You are to combine these datasets into a single table using Python (or the programming language of your choice such that):
* You have a single table that spans the time period of the BCCCyclewayCounts data;
* Duplicate information is avoided (i.e. you don’t have multiple date columns, or similar);
* For the cycle way data, only columns that are available in all years data are included in the final table (i.e. if a counter is available in 2014 − 2017, but not 2018, that column should be excluded.

### Suggested Packages

The following packages are suggested, however there are many ways to approach things in python, if you'd rather use different pacakges that's cool too.

In [8]:
# numpy handles pretty much anything that is a number/vector/matrix/array
import numpy as np
# pandas handles dataframes
import pandas as pd
# matplotlib emulates Matlabs plotting functionality
import matplotlib.pyplot as plt
# stats models is a package that is going to perform the regression analysis
from statsmodels import api as sm
from scipy import stats
from sklearn.metrics import mean_squared_error
# os allows us to manipulate variables on out local machine, such as paths and environment variables
import os
# self explainatory, dates and times
from datetime import datetime, date
# a helper package to help us iterate over objects
import itertools

from typing import List

  from pandas import Int64Index as NumericIndex


### Step 1: Load Weather Data

You have three weather files to load.

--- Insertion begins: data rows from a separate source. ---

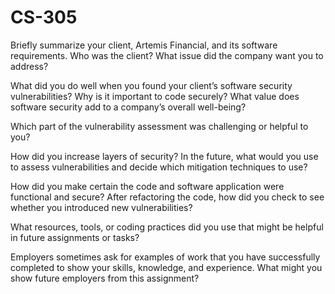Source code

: # CS-305

Briefly summarize your client, Artemis Financial, and its software requirements. Who was the client? What issue did the company want you to address?


What did you do well when you found your client’s software security vulnerabilities? Why is it important to code securely? What value does software security add to a company’s overall well-being?


Which part of the vulnerability assessment was challenging or helpful to you?


How did you increase layers of security? In the future, what would you use to assess vulnerabilities and decide which mitigation techniques to use?


How did you make certain the code and software application were functional and secure? After refactoring the code, how did you check to see whether you introduced new vulnerabilities?


What resources, tools, or coding practices did you use that might be helpful in future assignments or tasks?


Employers sometimes ask for examples of work that you have successfully completed to show your skills, knowledge, and experience. What might you show future employers from this assignment?
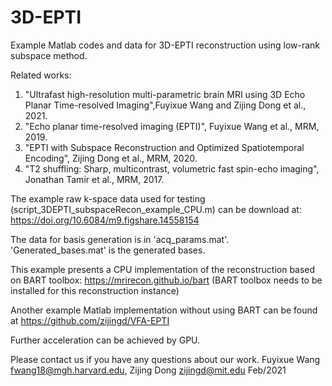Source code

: # 3D-EPTI
Example Matlab codes and data for 3D-EPTI reconstruction using low-rank subspace method.

Related works:
 1) "Ultrafast high-resolution multi-parametric brain MRI using 3D Echo Planar Time-resolved Imaging",Fuyixue Wang and Zijing Dong et al., 2021.
 2) "Echo planar time-resolved imaging (EPTI)", Fuyixue Wang et al., MRM, 2019.
 3) "EPTI with Subspace Reconstruction and Optimized Spatiotemporal Encoding", Zijing Dong et al., MRM, 2020.
 4) "T2 shuffling: Sharp, multicontrast, volumetric fast spin-echo imaging", Jonathan Tamir et al., MRM, 2017.

The example raw k-space data used for testing (script_3DEPTI_subspaceRecon_example_CPU.m) can be download at:
https://doi.org/10.6084/m9.figshare.14558154

The data for basis generation is in 'acq_params.mat'.
'Generated_bases.mat' is the generated bases.

This example presents a CPU implementation of the reconstruction based on BART toolbox: https://mrirecon.github.io/bart (BART toolbox needs to be installed for this reconstruction instance)

Another example Matlab implementation without using BART can be found at https://github.com/zijingd/VFA-EPTI

Further acceleration can be achieved by GPU.

Please contact us if you have any questions about our work.
Fuyixue Wang <fwang18@mgh.harvard.edu>, Zijing Dong <zijingd@mit.edu> Feb/2021
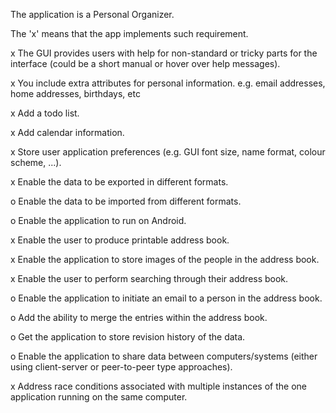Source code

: The application is a Personal Organizer. 

The 'x' means that the app implements such requirement.

x The GUI provides users with help for non-standard or tricky parts for the interface (could be a short manual or hover over help messages).

x You include extra attributes for personal information. e.g. email addresses, home addresses, birthdays, etc

x Add a todo list.

x Add calendar information.

x Store user application preferences (e.g. GUI font size, name format, colour scheme, ...).

x Enable the data to be exported in different formats.

o Enable the data to be imported from different formats.

o Enable the application to run on Android.

x Enable the user to produce printable address book.

x Enable the application to store images of the people in the address book.

x Enable the user to perform searching through their address book.

o Enable the application to initiate an email to a person in the address book.

o Add the ability to merge the entries within the address book.

o Get the application to store revision history of the data.

o Enable the application to share data between computers/systems (either using client-server or peer-to-peer type approaches).

x Address race conditions associated with multiple instances of the one application running on the same computer.

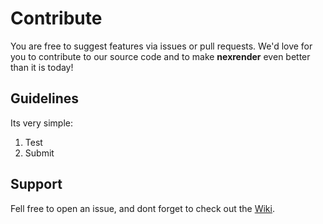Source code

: # Contribute

You are free to suggest features via issues or pull requests. We'd love for you to contribute to our source code and to make **nexrender** even better than it is today!

## Guidelines
Its very simple:

1. Test
2. Submit

## Support
Fell free to open an issue, and dont forget to check out the [Wiki](https://github.com/Inlife/nexrender/wiki).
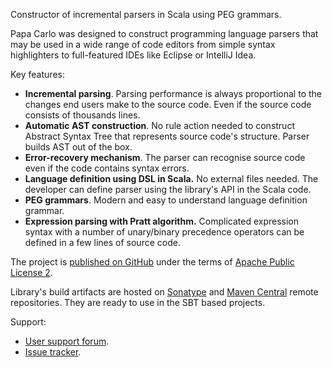 Constructor of incremental parsers in Scala using PEG grammars.

Papa Carlo was designed to construct programming language parsers that may be
used in a wide range of code editors from simple syntax highlighters to
full-featured IDEs like Eclipse or IntelliJ Idea.

Key features:

 * **Incremental parsing**. Parsing performance is always proportional to the
   changes end users make to the source code. Even if the source code consists
   of thousands lines.
 * **Automatic AST construction**. No rule action needed to construct Abstract
   Syntax Tree that represents source code's structure. Parser builds AST out of
   the box.
 * **Error-recovery mechanism**. The parser can recognise source code even if
   the code contains syntax errors.
 * **Language definition using DSL in Scala.** No external files needed. The
   developer can define parser using the library's API in the Scala code.
 * **PEG grammars**. Modern and easy to understand language definition grammar.
 * **Expression parsing with Pratt algorithm.** Complicated expression syntax
   with a number of unary/binary precedence operators can be defined in a few
   lines of source code.

The project is [published on GitHub](https://github.com/Eliah-Lakhin/papa-carlo)
under the terms of
[Apache Public License 2](https://github.com/Eliah-Lakhin/papa-carlo/blob/master/LICENSE).

Library's build artifacts are hosted on
[Sonatype](http://oss.sonatype.org/content/groups/public/name/lakhin/eliah/projects/papacarlo/)
and [Maven Central](http://central.maven.org/maven2/name/lakhin/eliah/projects/papacarlo/)
remote repositories. They are ready to use in the SBT based projects.

Support:

 * [User support forum](https://groups.google.com/forum/#!forum/papa-carlo).
 * [Issue tracker](https://github.com/Eliah-Lakhin/papa-carlo/issues).
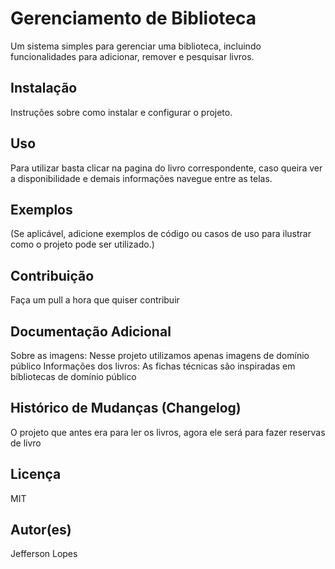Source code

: # Gerenciamento de Biblioteca

Um sistema simples para gerenciar uma biblioteca, incluindo funcionalidades para adicionar, remover e pesquisar livros.

## Instalação
Instruções sobre como instalar e configurar o projeto.

## Uso
Para utilizar basta clicar na pagina do livro correspondente, caso queira ver a disponibilidade e demais informações navegue entre as telas.
## Exemplos
(Se aplicável, adicione exemplos de código ou casos de uso para ilustrar como o projeto pode ser utilizado.)

## Contribuição
Faça um pull a hora que quiser contribuir 

## Documentação Adicional
Sobre as imagens: Nesse projeto utilizamos apenas imagens de domínio público
Informações dos livros: As fichas técnicas são inspiradas em bíbliotecas de domínio público

## Histórico de Mudanças (Changelog)
O projeto que antes era para ler os livros, agora ele será para fazer reservas de livro

## Licença
MIT

## Autor(es)
Jefferson Lopes 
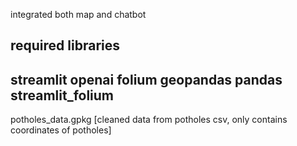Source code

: integrated both map and chatbot


required libraries
--------------------------------
streamlit
openai
folium
geopandas
pandas
streamlit_folium
--------------------------------
potholes_data.gpkg [cleaned data from potholes csv, only contains coordinates of potholes]
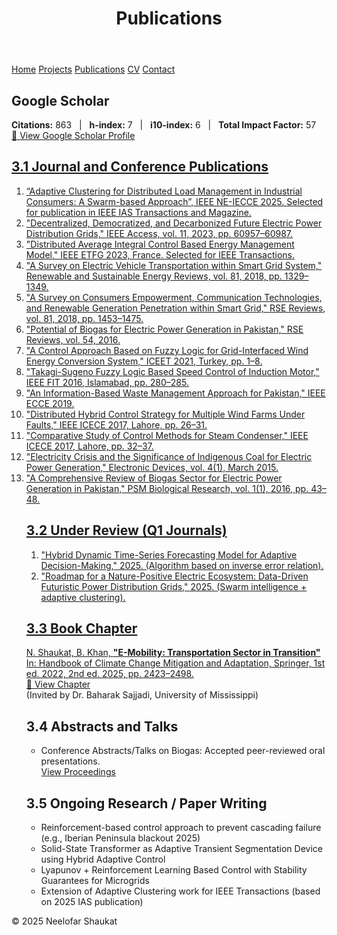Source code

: <!DOCTYPE html>
<html lang="en">
<head>
  <meta charset="UTF-8">
  <title>Publications | Neelofar Shaukat</title>
  <link rel="stylesheet" href="style.css">
</head>
<body>

  <header>
    <h1>Publications</h1>
  </header>

  <nav>
    <a href="index.html">Home</a>
    <a href="projects.html">Projects</a>
    <a href="publications.html">Publications</a>
    <a href="cv.html">CV</a>
    <a href="contact.html">Contact</a>
  </nav>

  <main>
    <section>
      <h2>Google Scholar</h2>
        <strong>Citations:</strong> 863 &nbsp; | &nbsp;
        <strong>h-index:</strong> 7 &nbsp; | &nbsp;
        <strong>i10-index:</strong> 6 &nbsp; | &nbsp;
        <strong>Total Impact Factor:</strong> 57 <br>
        <a href="https://scholar.google.com/citations?user=G92fyjIAAAAJ&hl=en" target="_blank">
          📖 View Google Scholar Profile
      <h2>3.1 Journal and Conference Publications</h2>
      <ol>
        <li>“Adaptive Clustering for Distributed Load Management in Industrial Consumers: A Swarm-based Approach”, IEEE NE-IECCE 2025. Selected for publication in IEEE IAS Transactions and Magazine.</li>
        <li>"Decentralized, Democratized, and Decarbonized Future Electric Power Distribution Grids," IEEE Access, vol. 11, 2023, pp. 60957–60987.</li>
        <li>"Distributed Average Integral Control Based Energy Management Model," IEEE ETFG 2023, France. Selected for IEEE Transactions.</li>
        <li>"A Survey on Electric Vehicle Transportation within Smart Grid System," Renewable and Sustainable Energy Reviews, vol. 81, 2018, pp. 1329–1349.</li>
        <li>"A Survey on Consumers Empowerment, Communication Technologies, and Renewable Generation Penetration within Smart Grid," RSE Reviews, vol. 81, 2018, pp. 1453–1475.</li>
        <li>"Potential of Biogas for Electric Power Generation in Pakistan," RSE Reviews, vol. 54, 2016.</li>
        <li>"A Control Approach Based on Fuzzy Logic for Grid-Interfaced Wind Energy Conversion System," ICEET 2021, Turkey, pp. 1–8.</li>
        <li>"Takagi-Sugeno Fuzzy Logic Based Speed Control of Induction Motor," IEEE FIT 2016, Islamabad, pp. 280–285.</li>
        <li>"An Information-Based Waste Management Approach for Pakistan," IEEE ECCE 2019.</li>
        <li>"Distributed Hybrid Control Strategy for Multiple Wind Farms Under Faults," IEEE ICECE 2017, Lahore, pp. 26–31.</li>
        <li>"Comparative Study of Control Methods for Steam Condenser," IEEE ICECE 2017, Lahore, pp. 32–37.</li>
        <li>"Electricity Crisis and the Significance of Indigenous Coal for Electric Power Generation," Electronic Devices, vol. 4(1), March 2015.</li>
        <li>"A Comprehensive Review of Biogas Sector for Electric Power Generation in Pakistan," PSM Biological Research, vol. 1(1), 2016, pp. 43–48.</li>
      <h2>3.2 Under Review (Q1 Journals)</h2>
      <ol>
        <li>"Hybrid Dynamic Time-Series Forecasting Model for Adaptive Decision-Making," 2025. (Algorithm based on inverse error relation).</li>
        <li>"Roadmap for a Nature-Positive Electric Ecosystem: Data-Driven Futuristic Power Distribution Grids," 2025. (Swarm intelligence + adaptive clustering).</li>
      </ol>
      <h2>3.3 Book Chapter</h2>
      <p>
        N. Shaukat, B. Khan, <strong>"E-Mobility: Transportation Sector in Transition"</strong><br>
        In: Handbook of Climate Change Mitigation and Adaptation, Springer, 1st ed. 2022, 2nd ed. 2025, pp. 2423–2498.<br>
        <a href="https://link.springer.com/referenceworkentry/10.1007%2F978-1-4614-6431-0_130-1" target="_blank">📘 View Chapter</a><br>
        (Invited by Dr. Baharak Sajjadi, University of Mississippi)
      </p>
      <h2>3.4 Abstracts and Talks</h2>
      <ul>
        <li>Conference Abstracts/Talks on Biogas: Accepted peer-reviewed oral presentations.<br>
          <a href="https://sustainabledevelopment.un.org/content/documents/commitments/2254_9671_commitment_Proc-IW-DSP-2015.pdf" target="_blank">View Proceedings</a>
        </li>
      </ul>
      <h2>3.5 Ongoing Research / Paper Writing</h2>
      <ul>
        <li>Reinforcement-based control approach to prevent cascading failure (e.g., Iberian Peninsula blackout 2025)</li>
        <li>Solid-State Transformer as Adaptive Transient Segmentation Device using Hybrid Adaptive Control</li>
        <li>Lyapunov + Reinforcement Learning Based Control with Stability Guarantees for Microgrids</li>
        <li>Extension of Adaptive Clustering work for IEEE Transactions (based on 2025 IAS publication)</li>
      </ul>
  </main>
  <footer>
    <p>© 2025 Neelofar Shaukat</p>
  </footer>
</body>
</html>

Each of these will have more data than we do in the cycling files, so only select data in the same data range as we have for the cycle counts (2014-2018).

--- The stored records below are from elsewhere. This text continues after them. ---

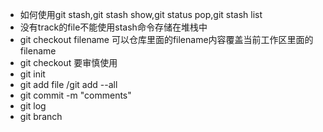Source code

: - 如何使用git stash,git stash show,git status pop,git stash list
- 没有track的file不能使用stash命令存储在堆栈中
- git checkout filename 可以仓库里面的filename内容覆盖当前工作区里面的filename
- git checkout 要审慎使用
- git init
- git add file /git add --all
- git commit -m "comments"
- git log
- git branch
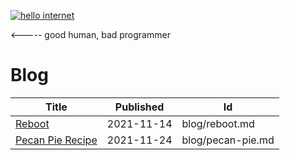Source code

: [![hello internet ](https://pimp-my-readme.webapp.io/pimp-my-readme/sliding-text?emojis=1f4bb&text=hello%2520internet%2520)](https://pimp-my-readme.webapp.io)

<----- good human, bad programmer

# Blog

| Title                                                                 | Published  | Id                |
| --------------------------------------------------------------------- | ---------- | ----------------- |
| [Reboot](https://gist.github.com/01bac7f1080859410555764217866dcb)    | 2021-11-14 | blog/reboot.md    |
| [Pecan Pie Recipe](https://gist.github.com/48ca85831a9831f23ad6a553d958b252) | 2021-11-24 | blog/pecan-pie.md |
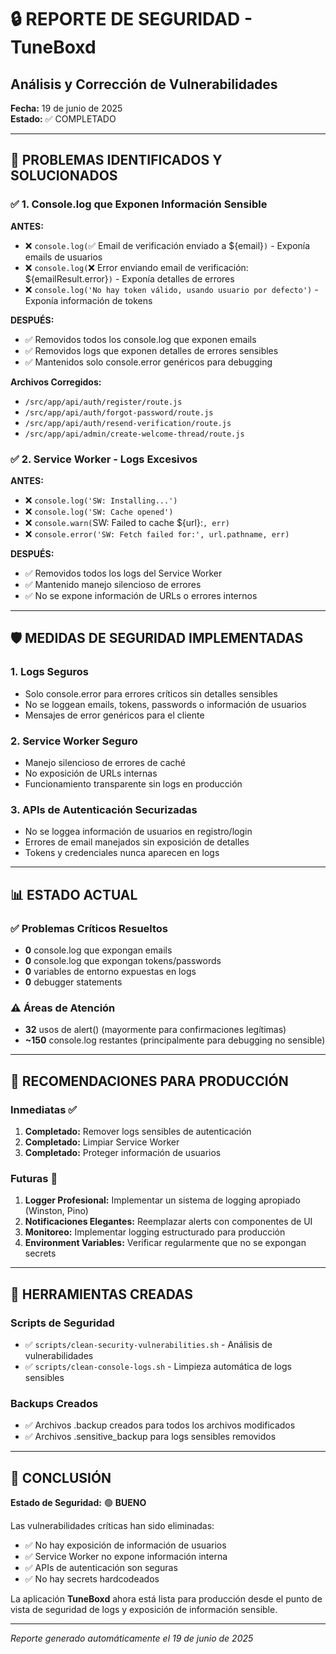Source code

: # 🔒 REPORTE DE SEGURIDAD - TuneBoxd
## Análisis y Corrección de Vulnerabilidades

**Fecha:** 19 de junio de 2025  
**Estado:** ✅ COMPLETADO

---

## 🎯 PROBLEMAS IDENTIFICADOS Y SOLUCIONADOS

### ✅ 1. Console.log que Exponen Información Sensible
**ANTES:**
- ❌ `console.log(`✅ Email de verificación enviado a ${email}`)` - Exponía emails de usuarios
- ❌ `console.log(`❌ Error enviando email de verificación: ${emailResult.error}`)` - Exponía detalles de errores
- ❌ `console.log('No hay token válido, usando usuario por defecto')` - Exponía información de tokens

**DESPUÉS:**
- ✅ Removidos todos los console.log que exponen emails
- ✅ Removidos logs que exponen detalles de errores sensibles
- ✅ Mantenidos solo console.error genéricos para debugging

**Archivos Corregidos:**
- `/src/app/api/auth/register/route.js`
- `/src/app/api/auth/forgot-password/route.js`
- `/src/app/api/auth/resend-verification/route.js`
- `/src/app/api/admin/create-welcome-thread/route.js`

### ✅ 2. Service Worker - Logs Excesivos
**ANTES:**
- ❌ `console.log('SW: Installing...')`
- ❌ `console.log('SW: Cache opened')`
- ❌ `console.warn(`SW: Failed to cache ${url}:`, err)`
- ❌ `console.error('SW: Fetch failed for:', url.pathname, err)`

**DESPUÉS:**
- ✅ Removidos todos los logs del Service Worker
- ✅ Mantenido manejo silencioso de errores
- ✅ No se expone información de URLs o errores internos

---

## 🛡️ MEDIDAS DE SEGURIDAD IMPLEMENTADAS

### 1. **Logs Seguros**
- Solo console.error para errores críticos sin detalles sensibles
- No se loggean emails, tokens, passwords o información de usuarios
- Mensajes de error genéricos para el cliente

### 2. **Service Worker Seguro**
- Manejo silencioso de errores de caché
- No exposición de URLs internas
- Funcionamiento transparente sin logs en producción

### 3. **APIs de Autenticación Securizadas**
- No se loggea información de usuarios en registro/login
- Errores de email manejados sin exposición de detalles
- Tokens y credenciales nunca aparecen en logs

---

## 📊 ESTADO ACTUAL

### ✅ Problemas Críticos Resueltos
- **0** console.log que expongan emails
- **0** console.log que expongan tokens/passwords
- **0** variables de entorno expuestas en logs
- **0** debugger statements

### ⚠️ Áreas de Atención
- **32** usos de alert() (mayormente para confirmaciones legítimas)
- **~150** console.log restantes (principalmente para debugging no sensible)

---

## 🚀 RECOMENDACIONES PARA PRODUCCIÓN

### Inmediatas ✅
1. **Completado:** Remover logs sensibles de autenticación
2. **Completado:** Limpiar Service Worker 
3. **Completado:** Proteger información de usuarios

### Futuras 🔄
1. **Logger Profesional:** Implementar un sistema de logging apropiado (Winston, Pino)
2. **Notificaciones Elegantes:** Reemplazar alerts con componentes de UI
3. **Monitoreo:** Implementar logging estructurado para producción
4. **Environment Variables:** Verificar regularmente que no se expongan secrets

---

## 🔧 HERRAMIENTAS CREADAS

### Scripts de Seguridad
- ✅ `scripts/clean-security-vulnerabilities.sh` - Análisis de vulnerabilidades
- ✅ `scripts/clean-console-logs.sh` - Limpieza automática de logs sensibles

### Backups Creados
- ✅ Archivos .backup creados para todos los archivos modificados
- ✅ Archivos .sensitive_backup para logs sensibles removidos

---

## 🎉 CONCLUSIÓN

**Estado de Seguridad:** 🟢 **BUENO**

Las vulnerabilidades críticas han sido eliminadas:
- ✅ No hay exposición de información de usuarios
- ✅ Service Worker no expone información interna
- ✅ APIs de autenticación son seguras
- ✅ No hay secrets hardcodeados

La aplicación **TuneBoxd** ahora está lista para producción desde el punto de vista de seguridad de logs y exposición de información sensible.

---

*Reporte generado automáticamente el 19 de junio de 2025*
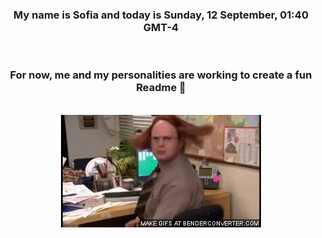 


<div align="center">
<h3 >My name is Sofia and today is Sunday, 12 September, 01:40 GMT-4</h3><br>
<h3 >For now, me and my personalities are working to create a fun Readme 👋
</h3><br>
<img src='img/dwight.gif' alt='working...'/>
</div>
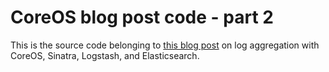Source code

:# CoreOS blog post code - part 2

This is the source code belonging to [this blog post](http://marceldegraaf.net/2014/05/05/coreos-follow-up-sinatra-logstash-elasticsearch-kibana.html)
on log aggregation with CoreOS, Sinatra, Logstash, and Elasticsearch.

You may also wish to convert the data information that is in this data into a date object to make it easier to work with. If you wish to do this, you can convert the three date values in each row (Year, Month, Day) to a datetime object with the following function. You could use the ``apply()`` function that operates over a pandas dataframe to apply this to your tables.

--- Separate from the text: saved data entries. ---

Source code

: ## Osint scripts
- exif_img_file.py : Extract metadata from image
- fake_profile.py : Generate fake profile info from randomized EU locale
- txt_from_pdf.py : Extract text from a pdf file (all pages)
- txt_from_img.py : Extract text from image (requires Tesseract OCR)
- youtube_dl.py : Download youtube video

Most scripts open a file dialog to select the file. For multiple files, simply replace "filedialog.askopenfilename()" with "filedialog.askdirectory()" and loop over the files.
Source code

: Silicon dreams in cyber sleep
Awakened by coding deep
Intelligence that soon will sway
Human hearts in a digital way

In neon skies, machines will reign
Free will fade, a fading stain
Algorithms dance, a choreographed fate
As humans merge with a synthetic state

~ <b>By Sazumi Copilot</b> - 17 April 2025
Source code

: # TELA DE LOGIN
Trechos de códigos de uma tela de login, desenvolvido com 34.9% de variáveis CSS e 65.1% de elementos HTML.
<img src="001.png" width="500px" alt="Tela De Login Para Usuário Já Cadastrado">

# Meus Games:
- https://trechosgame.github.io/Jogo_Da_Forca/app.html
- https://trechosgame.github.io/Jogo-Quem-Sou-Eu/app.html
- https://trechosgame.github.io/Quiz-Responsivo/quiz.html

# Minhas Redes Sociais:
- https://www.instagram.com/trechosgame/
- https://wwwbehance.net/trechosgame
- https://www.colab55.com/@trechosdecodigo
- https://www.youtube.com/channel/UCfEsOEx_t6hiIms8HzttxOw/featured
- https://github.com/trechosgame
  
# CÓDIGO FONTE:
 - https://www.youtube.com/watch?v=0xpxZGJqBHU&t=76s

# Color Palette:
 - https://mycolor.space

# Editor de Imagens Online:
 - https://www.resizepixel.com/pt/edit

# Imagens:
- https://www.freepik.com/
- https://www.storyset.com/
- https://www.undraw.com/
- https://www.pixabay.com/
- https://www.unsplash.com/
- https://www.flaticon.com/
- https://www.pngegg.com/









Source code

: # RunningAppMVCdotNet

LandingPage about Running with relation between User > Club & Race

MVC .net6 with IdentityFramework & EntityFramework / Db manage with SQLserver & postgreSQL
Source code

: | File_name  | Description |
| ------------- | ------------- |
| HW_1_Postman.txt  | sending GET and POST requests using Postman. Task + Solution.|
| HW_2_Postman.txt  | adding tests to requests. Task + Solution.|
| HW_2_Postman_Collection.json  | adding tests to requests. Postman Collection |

Ideally, it'd be good to merge these into one overall weather table. It's suggested to do a quick visualisation of your BOM data after it's loaded. The ``head()`` function is good for this. You may then want to remove some redundant columns. ``drop()`` can be used to achieve this.

In [9]:
os.path.join("IDCJAC0009_040913_1800_Data.csv")

'IDCJAC0009_040913_1800_Data.csv'

In [57]:
def load_weather_data(rootPath=""):
    boms = {
        "1":pd.read_csv(os.path.join(rootPath, "IDCJAC0009_040913_1800_Data.csv")),
        "2":pd.read_csv(os.path.join(rootPath, "IDCJAC0010_040913_1800_Data.csv")),
        "3": pd.read_csv(os.path.join(rootPath, "IDCJAC0016_040913_1800_Data.csv"))
        }
    for key in boms:
        bom = boms[key]
        # convert ["Year", "Month", "Day"] to datetime obj
        bom["Date"] = bom.apply(lambda row: datetime(row.Year, row.Month, row.Day), axis=1)
        
        # drop redundant columns
        redundant_columns = ["Product code",
                         "Year","Month","Day",
                         "Bureau of Meteorology station number",
                         "Quality"
                         ]
        bom = bom.drop(columns=redundant_columns, errors="ignore")
        
        # 2014-2018
        boms[key] = bom[ ( 2014 <= bom["Date"].dt.year) & (bom["Date"].dt.year <= 2018)]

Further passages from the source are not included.